Not too long ago most people would have settled for geospatial data that was in the 100 m accuracy range, even GPS was providing that not long ago. And, the idea that we could create maps with others as easily as we do today was a dream – one now largely solved through open interfaces, standards and higher levels of interoperability.
Today GNSS technologies regularly achieve sub-meter accuracy’s and GIS software import them regularly, sometimes through real-time data links, processing the information from field instruments and mobile GNSS devices continuously.
Agencies like the Japan Aerospace Exploration Agency (JAXA) recognise the value of GNSS and are taking steps to create Multi-GNSS Service Networks that can integrate GNSS data from numerous sources, later to be provided to GIS users. In other cases users can integrate the benfits of GNSS for their use. “RTK precision for land survey is mainstream, and GIS professionals are looking to improve accuracy in real-time; but for both, receiving RTK corrections is often either too difficult or costly.” explains Olivier Casabianca, GNSS Boards & Sensors marketing manager at Ashtech.

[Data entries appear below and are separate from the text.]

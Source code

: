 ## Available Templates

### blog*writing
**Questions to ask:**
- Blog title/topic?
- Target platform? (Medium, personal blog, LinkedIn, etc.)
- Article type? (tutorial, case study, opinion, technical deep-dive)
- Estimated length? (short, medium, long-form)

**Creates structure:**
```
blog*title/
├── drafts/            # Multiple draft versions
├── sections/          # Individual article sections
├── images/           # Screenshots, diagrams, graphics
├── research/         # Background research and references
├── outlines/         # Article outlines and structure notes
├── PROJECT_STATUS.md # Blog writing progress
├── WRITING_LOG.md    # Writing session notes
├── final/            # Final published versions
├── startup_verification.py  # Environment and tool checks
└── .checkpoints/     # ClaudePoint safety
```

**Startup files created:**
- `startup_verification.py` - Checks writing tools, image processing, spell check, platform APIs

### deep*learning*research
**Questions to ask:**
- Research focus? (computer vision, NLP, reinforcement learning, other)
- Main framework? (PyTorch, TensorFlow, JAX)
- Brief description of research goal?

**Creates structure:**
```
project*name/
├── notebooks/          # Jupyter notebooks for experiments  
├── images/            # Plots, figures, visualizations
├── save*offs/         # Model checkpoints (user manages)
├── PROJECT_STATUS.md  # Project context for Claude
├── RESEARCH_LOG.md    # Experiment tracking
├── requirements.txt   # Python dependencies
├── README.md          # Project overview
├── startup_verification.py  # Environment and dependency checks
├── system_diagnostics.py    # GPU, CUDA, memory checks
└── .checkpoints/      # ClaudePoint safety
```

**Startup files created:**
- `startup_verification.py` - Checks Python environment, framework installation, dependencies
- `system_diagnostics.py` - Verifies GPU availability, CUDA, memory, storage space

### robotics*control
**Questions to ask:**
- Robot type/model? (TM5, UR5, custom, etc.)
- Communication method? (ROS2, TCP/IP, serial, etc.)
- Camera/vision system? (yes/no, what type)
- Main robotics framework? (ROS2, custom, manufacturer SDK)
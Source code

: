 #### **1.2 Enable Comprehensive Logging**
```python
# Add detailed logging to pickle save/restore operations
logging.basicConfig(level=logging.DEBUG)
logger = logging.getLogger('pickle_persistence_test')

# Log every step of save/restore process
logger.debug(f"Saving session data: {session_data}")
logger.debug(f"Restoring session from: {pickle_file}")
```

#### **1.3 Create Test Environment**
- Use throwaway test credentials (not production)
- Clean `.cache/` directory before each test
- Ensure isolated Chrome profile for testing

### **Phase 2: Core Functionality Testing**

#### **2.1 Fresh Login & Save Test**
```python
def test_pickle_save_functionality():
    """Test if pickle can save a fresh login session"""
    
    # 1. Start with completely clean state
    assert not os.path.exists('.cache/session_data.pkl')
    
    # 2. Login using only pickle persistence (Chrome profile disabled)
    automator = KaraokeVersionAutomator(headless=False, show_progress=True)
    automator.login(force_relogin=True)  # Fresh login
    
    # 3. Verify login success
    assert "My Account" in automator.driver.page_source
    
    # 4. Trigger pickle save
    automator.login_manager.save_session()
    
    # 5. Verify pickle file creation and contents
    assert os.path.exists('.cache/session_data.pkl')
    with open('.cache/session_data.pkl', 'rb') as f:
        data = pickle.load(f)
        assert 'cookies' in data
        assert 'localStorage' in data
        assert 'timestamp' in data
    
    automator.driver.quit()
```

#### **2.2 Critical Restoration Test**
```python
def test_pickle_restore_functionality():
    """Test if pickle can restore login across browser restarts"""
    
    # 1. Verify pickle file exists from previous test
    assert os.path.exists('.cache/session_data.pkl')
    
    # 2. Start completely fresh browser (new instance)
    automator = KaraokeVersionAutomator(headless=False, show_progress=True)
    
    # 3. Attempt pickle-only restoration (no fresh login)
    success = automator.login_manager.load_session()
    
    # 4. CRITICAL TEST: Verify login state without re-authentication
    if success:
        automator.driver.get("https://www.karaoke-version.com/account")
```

The GNSS-GIS link and it’s value is now beginning to show greater value, particularly as GLONASS becomes fully enabled. This was not the case before for several reasons. As George Zhao of CHC Navigation recently indicated in an interview, “…a significant share of potential users have still not made the step to acquire GNSS receivers – mainly due to lack of financial capacity, but also due to the limited return on investment available to them. This is why CHC stands by the principle of offering reliable yet affordable GNSS receivers.” In such cases the value of the GNSS-GIS connection needs greater promotion, since, the GIS side of the workflow publishes the results to the wider community for use and integration with applications.
Yet another piece of the technology pie needs attention. There is a growing realisation that new staff and employees need to become trained and involved in the interchange between high quality positioning and GIS application building that uses GNSS data as a foundation to produce value-added products. In this case, company’s like SuperGeo Technologies already recognise this link, the value ahead, and are offering training for GPS-GIS related education.
High value applications require high quality GNSS data and high quality GIS applications that support data integration which can integrate these data into solutions that demand higher accuracy.